Obliterative pulmonary vascular disease manifested clinically as pulmonary hypertension (PHT) may complicate systemic sclerosis (SSc). The aim of this study was to investigate possible endothelial dysfunction in patients with SSC complicated by PHT.
Prospective, randomized trial.
Postgraduate teaching hospital.
Patients having SSc with PHT (SSc-PHT) and SSc without PHT (SSc), confirmed using Doppler echocardiography, and normal individuals (control subjects).
I.v. infusion of the endothelially dependent vasodilator, substance P (maximum dose, 100 pmol/min), and the nonendothelially dependent vasodilator, adenosine (maximum dose, 0.05 mg/kg/min).
Effective pulmonary capillary blood flow (cardiac output minus right-to-left shunt) was measured in inert gas rebreathing, and calculated stroke index (SI) was used to reflect changes in pulmonary vascular resistance. During adenosine infusion, patients with SSc-PHT (n=5; mean age, 53+/-18 years) displayed a 25+/-16% increase in SI (p<0.05 compared with baseline), but no significant changes in SI were detected in the SSc (n=7; 54+/-6 years) or control (n=5; 35+/-5 years) groups. During infusion of substance P, SI rose by 32+/-18% in the control group at the maximum dose (p<0.05), but no change was observed in the SSc group. However, a fall in SI of -6+/-7% was detected in patients with SSc-PHT (p<0.05).
Substance P-mediated pulmonary vasodilation is absent in patients with systemic sclerosis, suggesting that endothelial dysfunction occurs early in the course of the illness, but some responsiveness to adenosine remains.

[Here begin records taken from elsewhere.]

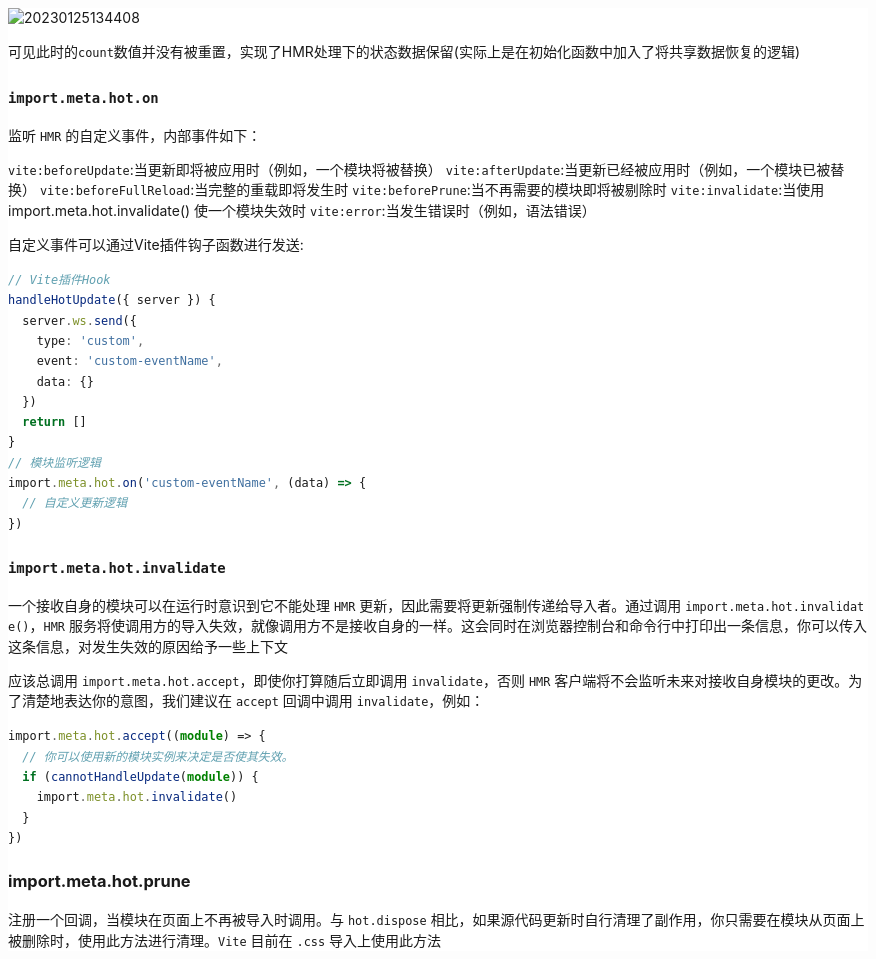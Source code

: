 ![20230125134408](https://charlex-1307761018.cos.ap-guangzhou.myqcloud.com/image/20230125134408.png)

可见此时的`count`数值并没有被重置，实现了HMR处理下的状态数据保留(实际上是在初始化函数中加入了将共享数据恢复的逻辑)

### `import.meta.hot.on`

监听 `HMR` 的自定义事件，内部事件如下：

`vite:beforeUpdate`:当更新即将被应用时（例如，一个模块将被替换）
`vite:afterUpdate`:当更新已经被应用时（例如，一个模块已被替换）
`vite:beforeFullReload`:当完整的重载即将发生时
`vite:beforePrune`:当不再需要的模块即将被剔除时
`vite:invalidate`:当使用 import.meta.hot.invalidate() 使一个模块失效时
`vite:error`:当发生错误时（例如，语法错误）

自定义事件可以通过Vite插件钩子函数进行发送:

```typescript
// Vite插件Hook
handleHotUpdate({ server }) {
  server.ws.send({
    type: 'custom',
    event: 'custom-eventName',
    data: {}
  })
  return []
}
// 模块监听逻辑
import.meta.hot.on('custom-eventName', (data) => {
  // 自定义更新逻辑
})
```


### `import.meta.hot.invalidate`

一个接收自身的模块可以在运行时意识到它不能处理 `HMR` 更新，因此需要将更新强制传递给导入者。通过调用 `import.meta.hot.invalidate()`，`HMR` 服务将使调用方的导入失效，就像调用方不是接收自身的一样。这会同时在浏览器控制台和命令行中打印出一条信息，你可以传入这条信息，对发生失效的原因给予一些上下文

应该总调用 `import.meta.hot.accept`，即使你打算随后立即调用 `invalidate`，否则 `HMR` 客户端将不会监听未来对接收自身模块的更改。为了清楚地表达你的意图，我们建议在 `accept` 回调中调用 `invalidate`，例如：

```typescript
import.meta.hot.accept((module) => {
  // 你可以使用新的模块实例来决定是否使其失效。
  if (cannotHandleUpdate(module)) {
    import.meta.hot.invalidate()
  }
})
```

### import.meta.hot.prune

注册一个回调，当模块在页面上不再被导入时调用。与 `hot.dispose` 相比，如果源代码更新时自行清理了副作用，你只需要在模块从页面上被删除时，使用此方法进行清理。`Vite` 目前在 `.css` 导入上使用此方法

临床上表现为肺动脉高压(PHT)的闭塞性肺血管疾病可能是系统性硬化症(SSc)的并发症。本研究的目的是调查合并PHT的SSc患者可能存在的内皮功能障碍。
前瞻性随机试验。
研究生教学医院。
经多普勒超声心动图确诊的合并PHT的SSc(SSc-PHT)患者、不合并PHT的SSc(SSc)患者以及正常个体(对照组)。
静脉输注内皮依赖性血管扩张剂P物质(最大剂量,100 pmol/分钟)和非内皮依赖性血管扩张剂腺苷(最大剂量,0.05 mg/kg/分钟)。
在惰性气体再呼吸过程中测量有效肺毛细血管血流量(心输出量减去右向左分流),并使用计算得出的每搏输出指数(SI)来反映肺血管阻力的变化。在输注腺苷期间,SSc-PHT患者(n = 5;平均年龄,53±18岁)的SI增加了25±16%(与基线相比,p<0.05),但SSc组(n = 7;54±6岁)或对照组(n = 5;35±5岁)的SI未检测到显著变化。在输注P物质期间,对照组在最大剂量时SI升高了32±18%(p<0.05),但SSc组未观察到变化。然而,SSc-PHT患者的SI下降了-6±7%(p<0.05)。
系统性硬化症患者不存在P物质介导的肺血管舒张,这表明内皮功能障碍在疾病过程中早期就已发生,但对腺苷仍有一定反应性。